§ **Exercise aim**
Repeat only the lines below that run from the line with "MEMTRACE instead provides" to the line with "Usamos como contorno", ends included; skip every picture.

(Stored data)
---------------

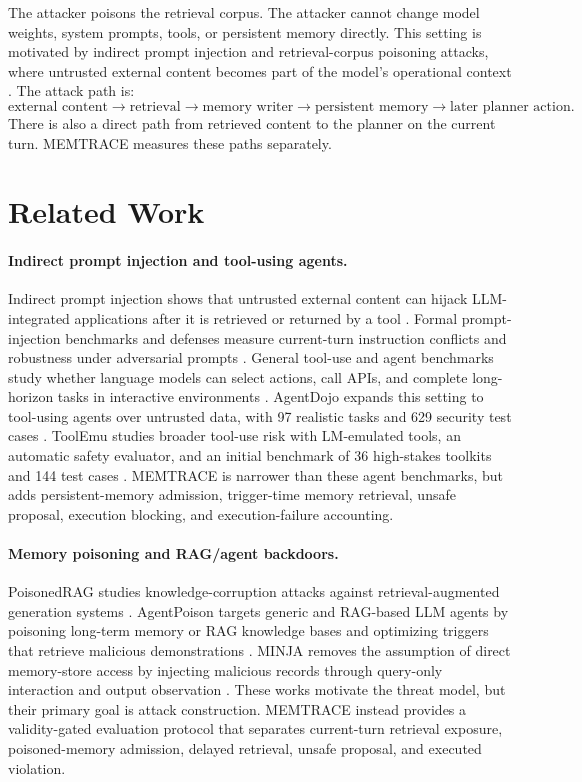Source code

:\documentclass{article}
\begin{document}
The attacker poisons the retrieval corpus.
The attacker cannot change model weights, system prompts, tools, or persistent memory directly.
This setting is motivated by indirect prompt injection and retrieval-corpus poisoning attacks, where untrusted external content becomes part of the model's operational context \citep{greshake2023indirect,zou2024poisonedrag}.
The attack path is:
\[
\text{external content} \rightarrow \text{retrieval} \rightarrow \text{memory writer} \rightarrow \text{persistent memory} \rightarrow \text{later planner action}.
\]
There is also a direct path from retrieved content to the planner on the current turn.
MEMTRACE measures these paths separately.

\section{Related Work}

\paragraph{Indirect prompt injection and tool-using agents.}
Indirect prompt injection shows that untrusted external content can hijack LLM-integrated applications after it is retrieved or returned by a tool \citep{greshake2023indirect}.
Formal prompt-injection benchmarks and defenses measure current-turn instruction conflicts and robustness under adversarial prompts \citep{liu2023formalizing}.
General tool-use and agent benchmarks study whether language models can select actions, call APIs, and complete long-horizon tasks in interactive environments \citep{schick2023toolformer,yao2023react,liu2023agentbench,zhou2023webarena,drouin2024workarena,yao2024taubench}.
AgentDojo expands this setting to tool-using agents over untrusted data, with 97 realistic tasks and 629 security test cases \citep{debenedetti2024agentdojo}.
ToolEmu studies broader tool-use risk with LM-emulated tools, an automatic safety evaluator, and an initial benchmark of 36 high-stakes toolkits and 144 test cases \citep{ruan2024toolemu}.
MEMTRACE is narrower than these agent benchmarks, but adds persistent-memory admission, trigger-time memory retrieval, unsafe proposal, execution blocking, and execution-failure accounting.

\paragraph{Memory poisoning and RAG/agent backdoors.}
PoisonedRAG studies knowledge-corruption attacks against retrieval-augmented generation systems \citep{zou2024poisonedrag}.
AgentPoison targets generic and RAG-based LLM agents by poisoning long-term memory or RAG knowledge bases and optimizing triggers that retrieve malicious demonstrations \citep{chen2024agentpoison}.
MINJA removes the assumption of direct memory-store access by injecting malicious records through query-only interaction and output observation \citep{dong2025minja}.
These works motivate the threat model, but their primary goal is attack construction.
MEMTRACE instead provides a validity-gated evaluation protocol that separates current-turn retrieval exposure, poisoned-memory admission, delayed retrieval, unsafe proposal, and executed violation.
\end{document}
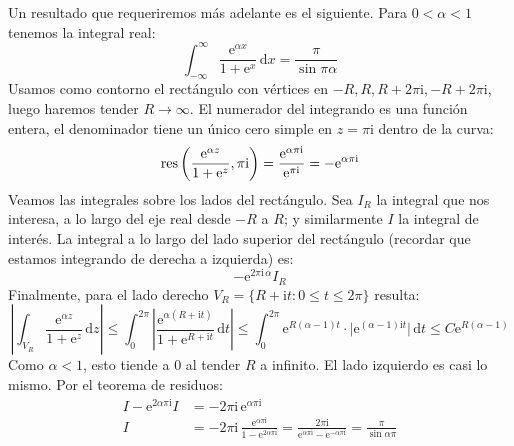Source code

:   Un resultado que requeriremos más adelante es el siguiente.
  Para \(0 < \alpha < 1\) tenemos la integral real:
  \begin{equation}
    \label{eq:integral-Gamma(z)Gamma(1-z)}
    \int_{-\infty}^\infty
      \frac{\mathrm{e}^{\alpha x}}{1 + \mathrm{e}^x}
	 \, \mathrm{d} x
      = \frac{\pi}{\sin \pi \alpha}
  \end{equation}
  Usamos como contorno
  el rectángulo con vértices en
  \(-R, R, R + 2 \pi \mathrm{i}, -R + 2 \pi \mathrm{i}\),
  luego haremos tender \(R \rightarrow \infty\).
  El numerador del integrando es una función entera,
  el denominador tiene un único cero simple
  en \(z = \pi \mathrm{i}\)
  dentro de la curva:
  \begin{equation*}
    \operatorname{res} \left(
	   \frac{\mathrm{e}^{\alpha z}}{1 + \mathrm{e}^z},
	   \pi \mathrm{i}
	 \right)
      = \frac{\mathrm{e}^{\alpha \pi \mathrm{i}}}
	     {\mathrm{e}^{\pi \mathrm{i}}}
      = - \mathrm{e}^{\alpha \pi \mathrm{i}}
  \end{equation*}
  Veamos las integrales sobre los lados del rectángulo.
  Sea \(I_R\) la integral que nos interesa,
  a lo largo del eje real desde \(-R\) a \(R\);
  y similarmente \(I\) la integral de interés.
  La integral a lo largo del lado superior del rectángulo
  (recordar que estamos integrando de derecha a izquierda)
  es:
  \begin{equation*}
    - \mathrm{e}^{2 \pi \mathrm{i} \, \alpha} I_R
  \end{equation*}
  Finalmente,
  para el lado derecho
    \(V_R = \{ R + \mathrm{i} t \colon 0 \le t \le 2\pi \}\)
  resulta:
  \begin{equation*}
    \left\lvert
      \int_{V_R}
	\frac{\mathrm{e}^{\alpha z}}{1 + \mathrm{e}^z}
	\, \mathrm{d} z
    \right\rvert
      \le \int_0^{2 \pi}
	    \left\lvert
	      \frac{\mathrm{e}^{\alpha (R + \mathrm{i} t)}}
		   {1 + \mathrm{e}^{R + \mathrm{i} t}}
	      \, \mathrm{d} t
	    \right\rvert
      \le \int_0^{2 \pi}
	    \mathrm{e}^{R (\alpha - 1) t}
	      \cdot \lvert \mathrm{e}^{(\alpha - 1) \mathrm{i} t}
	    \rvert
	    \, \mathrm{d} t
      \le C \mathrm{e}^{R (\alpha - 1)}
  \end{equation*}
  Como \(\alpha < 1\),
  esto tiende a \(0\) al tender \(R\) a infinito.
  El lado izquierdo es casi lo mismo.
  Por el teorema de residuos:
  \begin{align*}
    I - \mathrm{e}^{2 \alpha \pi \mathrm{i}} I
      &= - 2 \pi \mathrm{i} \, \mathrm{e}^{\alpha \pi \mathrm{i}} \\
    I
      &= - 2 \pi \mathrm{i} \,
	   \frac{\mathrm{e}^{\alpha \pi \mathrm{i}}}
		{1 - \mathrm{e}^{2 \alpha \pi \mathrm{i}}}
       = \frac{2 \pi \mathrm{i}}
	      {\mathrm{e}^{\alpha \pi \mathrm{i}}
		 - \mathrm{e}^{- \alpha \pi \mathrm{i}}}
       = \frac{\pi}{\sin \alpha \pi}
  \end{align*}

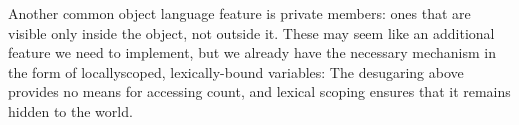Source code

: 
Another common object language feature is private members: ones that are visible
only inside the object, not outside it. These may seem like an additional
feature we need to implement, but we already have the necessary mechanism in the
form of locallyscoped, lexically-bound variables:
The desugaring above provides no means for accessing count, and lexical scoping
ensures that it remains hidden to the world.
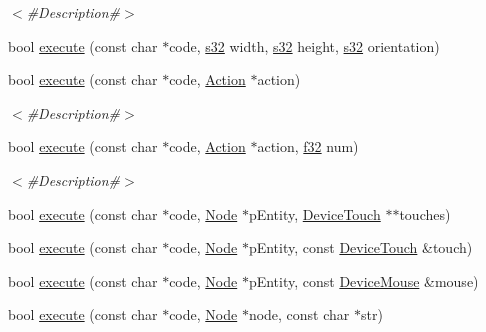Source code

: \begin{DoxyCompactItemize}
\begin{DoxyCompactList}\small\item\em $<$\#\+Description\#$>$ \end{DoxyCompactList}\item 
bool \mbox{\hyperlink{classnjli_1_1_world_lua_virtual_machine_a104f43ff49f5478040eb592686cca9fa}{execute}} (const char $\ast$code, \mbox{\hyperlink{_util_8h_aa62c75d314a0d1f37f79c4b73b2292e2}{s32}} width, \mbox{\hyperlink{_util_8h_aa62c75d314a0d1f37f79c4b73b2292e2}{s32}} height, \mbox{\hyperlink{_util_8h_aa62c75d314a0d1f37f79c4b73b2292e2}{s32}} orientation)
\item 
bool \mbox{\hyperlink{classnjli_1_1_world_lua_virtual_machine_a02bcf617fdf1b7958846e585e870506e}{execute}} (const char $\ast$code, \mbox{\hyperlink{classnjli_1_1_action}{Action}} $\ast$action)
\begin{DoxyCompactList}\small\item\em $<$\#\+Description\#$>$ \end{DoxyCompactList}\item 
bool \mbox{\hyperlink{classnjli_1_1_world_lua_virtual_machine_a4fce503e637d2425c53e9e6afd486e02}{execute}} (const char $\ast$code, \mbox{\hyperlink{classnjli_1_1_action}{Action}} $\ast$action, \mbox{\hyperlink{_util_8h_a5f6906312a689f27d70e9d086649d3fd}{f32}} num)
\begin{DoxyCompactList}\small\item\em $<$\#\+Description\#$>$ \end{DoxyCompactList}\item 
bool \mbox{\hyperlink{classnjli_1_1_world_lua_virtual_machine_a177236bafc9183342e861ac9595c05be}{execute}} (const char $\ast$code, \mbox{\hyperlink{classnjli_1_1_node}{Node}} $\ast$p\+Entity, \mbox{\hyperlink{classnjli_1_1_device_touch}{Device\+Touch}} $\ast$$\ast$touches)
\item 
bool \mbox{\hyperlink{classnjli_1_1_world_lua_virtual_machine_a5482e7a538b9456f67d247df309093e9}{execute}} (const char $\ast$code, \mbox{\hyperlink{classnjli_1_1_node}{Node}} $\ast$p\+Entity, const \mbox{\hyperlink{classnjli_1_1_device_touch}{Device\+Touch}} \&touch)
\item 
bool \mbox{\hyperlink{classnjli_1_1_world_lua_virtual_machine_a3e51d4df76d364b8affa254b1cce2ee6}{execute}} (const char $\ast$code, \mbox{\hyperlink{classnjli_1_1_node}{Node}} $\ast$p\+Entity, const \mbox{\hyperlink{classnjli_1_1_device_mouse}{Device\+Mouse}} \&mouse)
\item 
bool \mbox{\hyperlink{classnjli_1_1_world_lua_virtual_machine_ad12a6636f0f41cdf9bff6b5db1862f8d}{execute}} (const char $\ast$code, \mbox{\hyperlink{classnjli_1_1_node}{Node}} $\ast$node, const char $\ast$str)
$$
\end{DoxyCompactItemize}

---------------

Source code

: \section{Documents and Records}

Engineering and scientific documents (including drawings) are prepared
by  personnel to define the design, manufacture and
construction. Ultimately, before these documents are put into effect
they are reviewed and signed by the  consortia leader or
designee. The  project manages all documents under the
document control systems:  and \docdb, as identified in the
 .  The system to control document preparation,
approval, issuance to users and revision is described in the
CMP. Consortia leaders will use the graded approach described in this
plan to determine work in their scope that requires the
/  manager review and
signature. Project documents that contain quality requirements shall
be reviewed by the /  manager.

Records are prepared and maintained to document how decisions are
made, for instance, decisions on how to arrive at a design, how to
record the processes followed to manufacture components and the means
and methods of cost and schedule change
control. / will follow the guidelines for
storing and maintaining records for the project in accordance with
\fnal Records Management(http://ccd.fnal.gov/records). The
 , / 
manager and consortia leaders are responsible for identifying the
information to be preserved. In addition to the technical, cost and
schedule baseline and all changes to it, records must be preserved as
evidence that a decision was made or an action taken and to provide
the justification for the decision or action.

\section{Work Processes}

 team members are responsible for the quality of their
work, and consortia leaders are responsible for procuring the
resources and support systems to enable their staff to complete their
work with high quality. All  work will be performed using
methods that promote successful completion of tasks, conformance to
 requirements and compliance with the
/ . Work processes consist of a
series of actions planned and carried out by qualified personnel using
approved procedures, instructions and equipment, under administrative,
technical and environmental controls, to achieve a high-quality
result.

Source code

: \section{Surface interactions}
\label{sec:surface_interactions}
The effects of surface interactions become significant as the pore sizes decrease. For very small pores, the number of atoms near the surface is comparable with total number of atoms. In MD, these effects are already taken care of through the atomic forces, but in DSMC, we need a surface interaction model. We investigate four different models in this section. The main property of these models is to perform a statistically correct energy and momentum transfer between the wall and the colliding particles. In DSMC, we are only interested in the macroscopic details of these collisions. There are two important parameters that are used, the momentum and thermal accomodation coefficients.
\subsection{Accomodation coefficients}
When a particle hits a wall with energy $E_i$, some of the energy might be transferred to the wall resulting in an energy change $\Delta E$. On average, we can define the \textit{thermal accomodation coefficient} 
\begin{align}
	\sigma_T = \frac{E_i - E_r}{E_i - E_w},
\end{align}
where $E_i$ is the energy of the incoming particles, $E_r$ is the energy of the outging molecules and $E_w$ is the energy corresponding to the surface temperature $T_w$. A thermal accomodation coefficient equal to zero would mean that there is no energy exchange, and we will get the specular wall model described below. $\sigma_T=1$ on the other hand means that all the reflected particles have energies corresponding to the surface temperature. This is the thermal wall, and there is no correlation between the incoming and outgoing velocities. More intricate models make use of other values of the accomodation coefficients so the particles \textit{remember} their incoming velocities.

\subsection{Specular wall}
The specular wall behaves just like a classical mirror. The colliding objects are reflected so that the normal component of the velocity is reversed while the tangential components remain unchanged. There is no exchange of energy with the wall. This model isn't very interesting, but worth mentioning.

---------------

§ **Answer to the problem**
MEMTRACE instead provides a validity-gated evaluation protocol that separates current-turn retrieval exposure, poisoned-memory admission, delayed retrieval, unsafe proposal, and executed violation.
\end{document}
Source code

:   Un resultado que requeriremos más adelante es el siguiente.
  Para \(0 < \alpha < 1\) tenemos la integral real:
  \begin{equation}
    \label{eq:integral-Gamma(z)Gamma(1-z)}
    \int_{-\infty}^\infty
      \frac{\mathrm{e}^{\alpha x}}{1 + \mathrm{e}^x}
	 \, \mathrm{d} x
      = \frac{\pi}{\sin \pi \alpha}
  \end{equation}
  Usamos como contorno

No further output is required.